Nectarine, beet, and blue cheese salad

You wouldn’t think it, but nectarines, beets, and blue cheese are delicious together.  The almonds sautéed in butter are the icing on the cake.  Adapted from Yotam Ottolenghi.


  • 20g honey
  • 15g Dijon mustard
  • 1 garlic clove
  • 25ml cider vinegar
  • 120ml olive oil
  • 3-4 beetroot (cooked)
  • 40g almonds, roughly chopped
  • 1 T butter
  • 2 endives
  • 4 small nectarines
  • a few handfuls of rocket
  • 120g gorgonzola, broken into pieces


  1. To make the dressing, put the honey, mustard, garlic, and vinegar in a food processor.
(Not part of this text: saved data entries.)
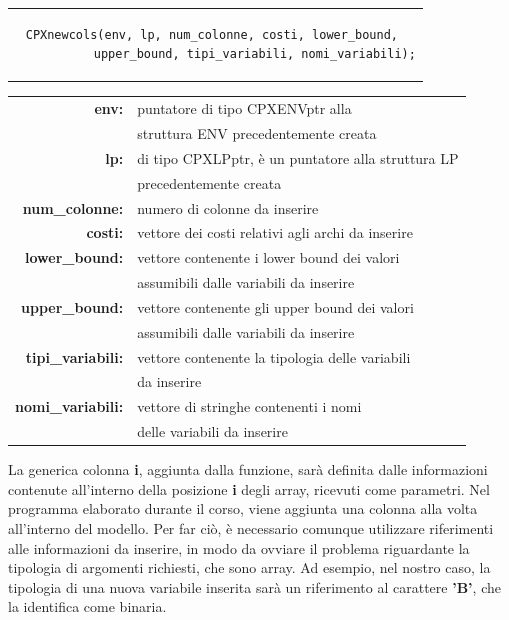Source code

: \vspace{0.5cm}
\begin{center}
\begin{tabular}{c}
\begin{lstlisting}[linewidth=350pt, basicstyle=\footnotesize\sffamily,]     
CPXnewcols(env, lp, num_colonne, costi, lower_bound, 
           upper_bound, tipi_variabili, nomi_variabili);
\end{lstlisting}
\end{tabular}
\end{center}
\begin{table}[h]
\begin{tabular}{rl}
\textbf{env:} & {puntatore di tipo CPXENVptr alla}\\
& {struttura ENV precedentemente creata} \\
\textbf{lp:} & {di tipo CPXLPptr, è un puntatore alla struttura LP}\\
& {precedentemente creata}\\
\textbf{num\_colonne:} & {numero di colonne da inserire} \\    
\textbf{costi:} & {vettore dei costi relativi agli archi da inserire} \\
\textbf{lower\_bound:} & {vettore contenente i lower bound dei valori}\\
& {assumibili dalle variabili da inserire}\\              
\textbf{upper\_bound:} & {vettore contenente gli upper bound dei valori}\\
&  {assumibili dalle variabili da inserire} \\
\textbf{tipi\_variabili:} & {vettore contenente la tipologia delle variabili}\\
& da inserire\\
\textbf{nomi\_variabili:} & {vettore di stringhe contenenti i nomi}\\
& {delle variabili da inserire}
\end{tabular}
\end{table}
La generica colonna \textbf{i}, aggiunta dalla funzione, sarà definita dalle informazioni contenute all'interno della posizione \textbf{i} degli array, ricevuti come parametri. Nel programma elaborato durante il corso, viene aggiunta una colonna alla volta all'interno del modello. Per far ciò, è necessario comunque utilizzare riferimenti alle informazioni da inserire, in modo da ovviare il problema riguardante la tipologia di argomenti richiesti, che sono array. Ad esempio, nel nostro caso, la tipologia di una nuova variabile inserita sarà un riferimento al carattere \textbf{'B'}, che la identifica come binaria.\\
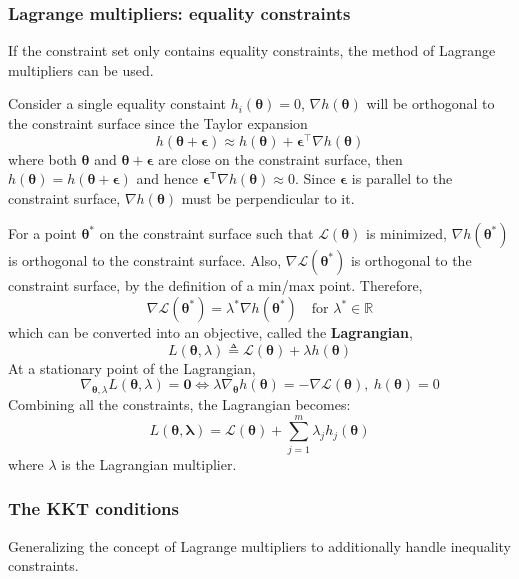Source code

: \documentclass[11pt]{article}
\begin{document}
\subsubsection{Lagrange multipliers: equality constraints}
If the constraint set only contains equality constraints, the method of Lagrange multipliers can be used.

Consider a single equality constaint $h_i(\boldsymbol{\theta}) = 0$, $\nabla h(\boldsymbol{\theta})$ will be orthogonal to the constraint surface since the Taylor expansion
\[
h(\boldsymbol{\theta} + \boldsymbol{\epsilon}) \approx h(\boldsymbol{\theta}) + \boldsymbol{\epsilon}^\top \nabla h(\boldsymbol{\theta})
\]
where both $\boldsymbol{\theta}$ and $\boldsymbol{\theta} + \boldsymbol{\epsilon}$ are close on the constraint surface, then $h(\boldsymbol{\theta}) = h(\boldsymbol{\theta} + \boldsymbol{\epsilon})$ and hence $\boldsymbol{\epsilon}^{\mathsf{T}} \nabla h(\boldsymbol{\theta}) \approx 0$. Since $\boldsymbol{\epsilon}$ is parallel to the constraint surface, $\nabla h(\boldsymbol{\theta})$ must be perpendicular to it.

For a point $\boldsymbol{\theta}^*$ on the constraint surface such that $\mathcal{L}(\boldsymbol{\theta})$ is minimized, $\nabla h(\boldsymbol{\theta}^*)$ is orthogonal to the constraint surface. 
Also, $\nabla \mathcal{L}(\boldsymbol{\theta}^*)$ is orthogonal to the constraint surface, by the definition of a min/max point. 
Therefore,
\[
\nabla \mathcal{L}(\boldsymbol{\theta}^*) = \lambda^* \nabla h(\boldsymbol{\theta}^*) \quad \text{for} \, \, \lambda^* \in \mathbb{R}
\]
which can be converted into an objective, called the \textbf{Lagrangian},
\[
L(\boldsymbol{\theta}, \lambda) \triangleq \mathcal{L}(\boldsymbol{\theta}) + \lambda h(\boldsymbol{\theta})
\]
At a stationary point of the Lagrangian,
\[
\nabla_{\boldsymbol{\theta}, \lambda} L(\boldsymbol{\theta}, \lambda) = \mathbf{0} \iff \lambda \nabla_{\boldsymbol{\theta}} h(\boldsymbol{\theta}) = - \nabla \mathcal{L}(\boldsymbol{\theta}),\ h(\boldsymbol{\theta}) = 0
\]
Combining all the constraints, the Lagrangian becomes:
\[
L(\boldsymbol{\theta}, \boldsymbol{\lambda}) = \mathcal{L}(\boldsymbol{\theta}) + \sum_{j=1}^{m} \lambda_j h_j(\boldsymbol{\theta})
\]
where $\lambda$ is the Lagrangian multiplier.

\subsubsection{The KKT conditions}
Generalizing the concept of Lagrange multipliers to additionally handle inequality constraints.
\end{document}
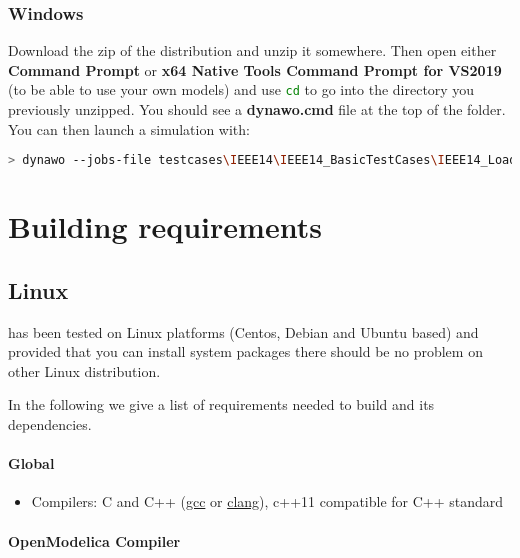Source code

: \documentclass[a4paper, 12pt]{report}
\begin{document}
\subsubsection{Windows}

Download the zip of the distribution and unzip it somewhere. Then open either \textbf{Command Prompt} or \textbf{x64 Native Tools Command Prompt for VS2019} (to be able to use your own models) and use \lstinline[language=bash]{cd} to go into the directory you previously unzipped. You should see a \textbf{dynawo.cmd} file at the top of the folder. You can then launch a simulation with:

\begin{lstlisting}[language=bash, breaklines=true, breakatwhitespace=false]
> dynawo --jobs-file testcases\IEEE14\IEEE14_BasicTestCases\IEEE14_LoadVariation\IEEE14.jobs
\end{lstlisting}

\section{Building requirements}

\subsection{Linux}

\Dynawo has been tested on Linux platforms (Centos, Debian and Ubuntu based) and provided that you can install system packages there should be no problem on other Linux distribution.

In the following we give a list of requirements needed to build \Dynawo and its dependencies.

\paragraph{Global}

\begin{itemize}
\item Compilers: C and C++ (\href{https://www.gnu.org/software/gcc}{gcc} or \href{https://clang.llvm.org}{clang}), c++11 compatible for C++ standard
\end{itemize}

\paragraph{OpenModelica Compiler}
\end{document}
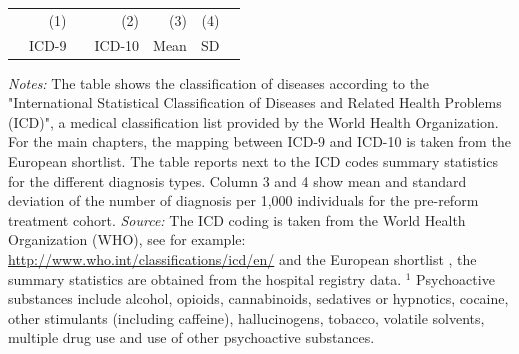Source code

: \documentclass[11pt, a4paper]{article} %
\begin{document}
\begin{landscape}
\begin{table}[h]
\begin{threeparttable}
			\begin{tabular}{lrrrrrr} %
				\toprule %
				&\multicolumn{1}{r}{(1)}& &\multicolumn{1}{r}{(2)}&\multicolumn{1}{r}{(3)} &\multicolumn{1}{r}{(4)}\\
				&\multicolumn{1}{r}{ICD-9} & & \multicolumn{1}{r}{ICD-10}&\multicolumn{1}{r}{Mean}&\multicolumn{1}{r}{SD} \\ 
				\midrule
				
				\bottomrule %
			\end{tabular}
			\begin{tablenotes}
				\scriptsize{ \item \textit{Notes:} The table shows the classification of diseases according to the "International Statistical Classification of Diseases and Related Health Problems (ICD)", a medical classification list provided by the World Health Organization. For the main chapters, the mapping between ICD-9 and ICD-10 is taken from the European shortlist. The table reports next to the ICD codes summary statistics for the different diagnosis types. Column 3 and 4 show mean and standard deviation of the number of diagnosis per 1,000 individuals for the pre-reform treatment cohort. \newline \textit{Source:} The ICD coding is taken from the World Health Organization (WHO), see for example: \href{http://www.who.int/classifications/icd/en/}{http://www.who.int/classifications/icd/en/} and the European shortlist \citep[p. 76]{statistisches2012diagnosedaten}, the summary statistics are obtained from the hospital registry data. \newline\hspace*{15 pt}$^1$ Psychoactive substances include alcohol, opioids, cannabinoids, sedatives or hypnotics, cocaine, other stimulants (including caffeine), hallucinogens, tobacco, volatile solvents, multiple drug use and use of other psychoactive substances. }
			\end{tablenotes}
		\end{threeparttable}
	\end{table}
	\vspace*{\fill}\clearpage 
\end{landscape}
\restoregeometry
\end{document}
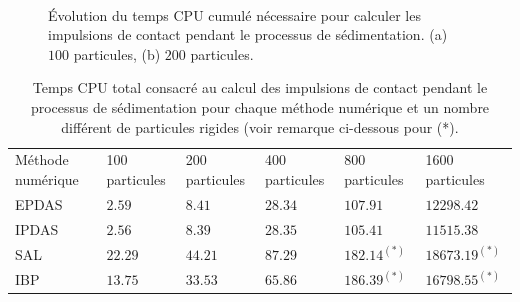 \begin{figure}[h!]
\hspace{\fill}
   \\
\caption{\label{cumul_cpu}Évolution du temps CPU cumulé nécessaire pour calculer les impulsions de contact pendant le processus de sédimentation. (a) $100 $ particules, (b) $200 $ particules.}
\end{figure}

\begin{table}[!h]
\begin{tabular}{|p{2cm}|p{1.75cm}|p{1.75cm}|p{1.75cm}|p{1.9cm}|p{1.9cm}|}
  \hline \rowcolor{lightgray}
  \multicolumn{6}{|c|}{Temps CPU total (s)} \\
  \hline \rowcolor{lightgray}
  Méthode numérique & 100 particules & 200 particules& 400 particules & 800 particules & 1600 particules \\ 
  \hline  EPDAS & $2.59$ & $8.41$ & $28.34$ & $107.91$ & $12298.42$\\
  IPDAS & $2.56$ & $8.39$ & $28.35$ & $105.41$ & $11515.38$\\
  SAL & $22.29$ & $44.21$ & $87.29$ & $182.14^{(*)}$ & $18673.19^{(*)}$\\
  IBP & $13.75$ & $33.53$ & $65.86$ & $186.39^{(*)}$ & $16798.55^{(*)}$\\ 
 \hline
\end{tabular}
 \caption{Temps CPU total consacré au calcul des impulsions de contact pendant le processus de sédimentation pour chaque méthode numérique et un nombre différent de particules rigides (voir remarque ci-dessous pour (*).}\label{tab18}
\end{table}

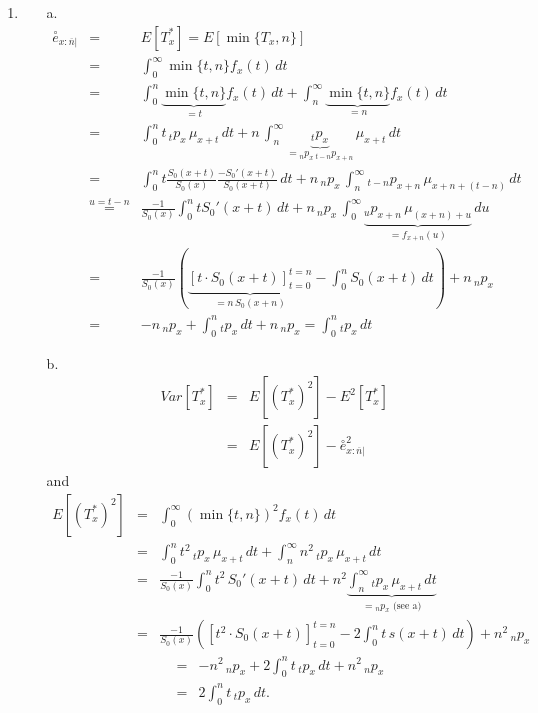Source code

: \documentclass[11pt,fleqn,oneside]{book}
\begin{document}
\begin{enumerate}
\item
\begin{itemize}
\item[a.]
\begin{eqnarray*}
\stackrel{\circ}{e}_{x:\overline{n}|} &=& E[T^*_x] = E[\min\{T_x,n\}] \\
&=& \int_0^{\infty} \min\{t,n\} f_{x}(t)\,dt \\
&=& \int_0^n \underbrace{\min\{t,n\}}_{=t} f_{x}(t)\,dt + \int_n^{\infty} \underbrace{\min\{t,n\}}_{=n} f_{x}(t)\,dt \\
&=& \int_{0}^n t\,{_tp_x}\,\mu_{x+t}\,dt + n\,\int_{n}^\infty \underbrace{{_tp_x}}_{={_np_x}\,{_{t-n}p_{x+n}}}\,\mu_{x+t}\,dt \\
&=& \int_0^n t \frac{S_0(x+t)}{S_0(x)} \frac{-S_0'(x+t)}{S_0(x+t)}\,dt + n\,{_np_x}\,\int_{n}^\infty {_{t-n}p_{x+n}}\,\mu_{x+n+(t-n)}\,dt \\
&\stackrel{u=t-n}{=}& \frac{-1}{S_0(x)}\int_0^n t S_0'(x+t)\,dt + n\,{_np_x}\,\int_{0}^\infty \underbrace{{_{u}p_{x+n}}\,\mu_{(x+n)+u}}_{=f_{x+n}(u)}\,du\\
&=& \frac{-1}{S_0(x)}\left(\underbrace{\left[t\cdot S_0(x+t)\right]_{t=0}^{t=n}}_{=n\,S_0(x+n)} - \int_0^n S_0(x+t)\,dt \right)
+ n\,{_np_x}\\
&=& - n\,{_np_x} + \int_0^n {_tp_x}\,dt + n\,{_np_x} = \int_0^n {_tp_x}\,dt
\end{eqnarray*}
\item[b.]
\begin{eqnarray*}
Var[T^*_x] &=& E[(T^*_x)^2] - E^2[T^*_x] \\
&=& E[(T^*_x)^2] - \stackrel{\circ}{e}^2_{x:\overline{n}|}
\end{eqnarray*}
and
\begin{eqnarray*}
E[(T^*_x)^2] &=& \int_0^{\infty} \left(\min\{t,n\}\right)^2 f_{x}(t)\,dt\\
&=& \int_0^n t^2\, {_tp_x}\, \mu_{x+t}\,dt + \int_n^{\infty} n^2 \,{_tp_x}\, \mu_{x+t}\,dt\\
&=& \frac{-1}{S_0(x)} \int_0^n t^2\,S_0'(x+t)\,dt + n^2 \underbrace{\int_n^\infty {_tp_x}\, \mu_{x+t}\,dt}_{={_np_x} \text{ (see a)}} \\
&=& \frac{-1}{S_0(x)} \left(\left[t^2\cdot S_0(x+t)\right]_{t=0}^{t=n} - 2\int_0^n t\,s(x+t)\,dt \right)+ n^2 \,{_np_x}
\end{eqnarray*}
\begin{eqnarray*}
&=& - n^2 \,{_np_x} + 2\int_0^n t\,{_tp_x}\,dt + n^2 \,{_np_x}\\
&=& 2\int_0^n t\,{_tp_x}\,dt.
\end{eqnarray*}
\end{itemize}

\end{enumerate}
\normalsize
\end{document}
Process for a few seconds, then incorporate a quarter of the oil at a time, until smooth and homogenous.
  2. Sauté the almonds in butter for three to four minutes, then set aside to cool.
  3. Trim the base of the endive and carefully separate the leaves.
  4. Cut the beets into small chunks.
  5. Halve the nectarines, remove the stone, and cut each half into three wedges.
  6. Combine the rocket, endive, beets, and nectarines into a large salad bowl, and top with almonds and blue cheese.